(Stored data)
- - -

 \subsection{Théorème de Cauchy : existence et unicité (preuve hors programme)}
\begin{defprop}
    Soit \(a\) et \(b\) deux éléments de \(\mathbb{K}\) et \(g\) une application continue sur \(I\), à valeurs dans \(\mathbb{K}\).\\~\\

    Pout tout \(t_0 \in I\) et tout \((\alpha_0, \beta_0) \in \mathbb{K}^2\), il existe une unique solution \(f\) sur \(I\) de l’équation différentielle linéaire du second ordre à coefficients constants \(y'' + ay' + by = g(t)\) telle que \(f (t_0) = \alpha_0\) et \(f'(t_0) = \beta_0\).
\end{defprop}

- - -

WHAT TO WORK ON: Copy out the data exactly, keeping each line whole.

TASK SOLUTION:
 \subsection{Théorème de Cauchy : existence et unicité (preuve hors programme)}
\begin{defprop}
    Soit \(a\) et \(b\) deux éléments de \(\mathbb{K}\) et \(g\) une application continue sur \(I\), à valeurs dans \(\mathbb{K}\).\\~\\

    Pout tout \(t_0 \in I\) et tout \((\alpha_0, \beta_0) \in \mathbb{K}^2\), il existe une unique solution \(f\) sur \(I\) de l’équation différentielle linéaire du second ordre à coefficients constants \(y'' + ay' + by = g(t)\) telle que \(f (t_0) = \alpha_0\) et \(f'(t_0) = \beta_0\).
\end{defprop}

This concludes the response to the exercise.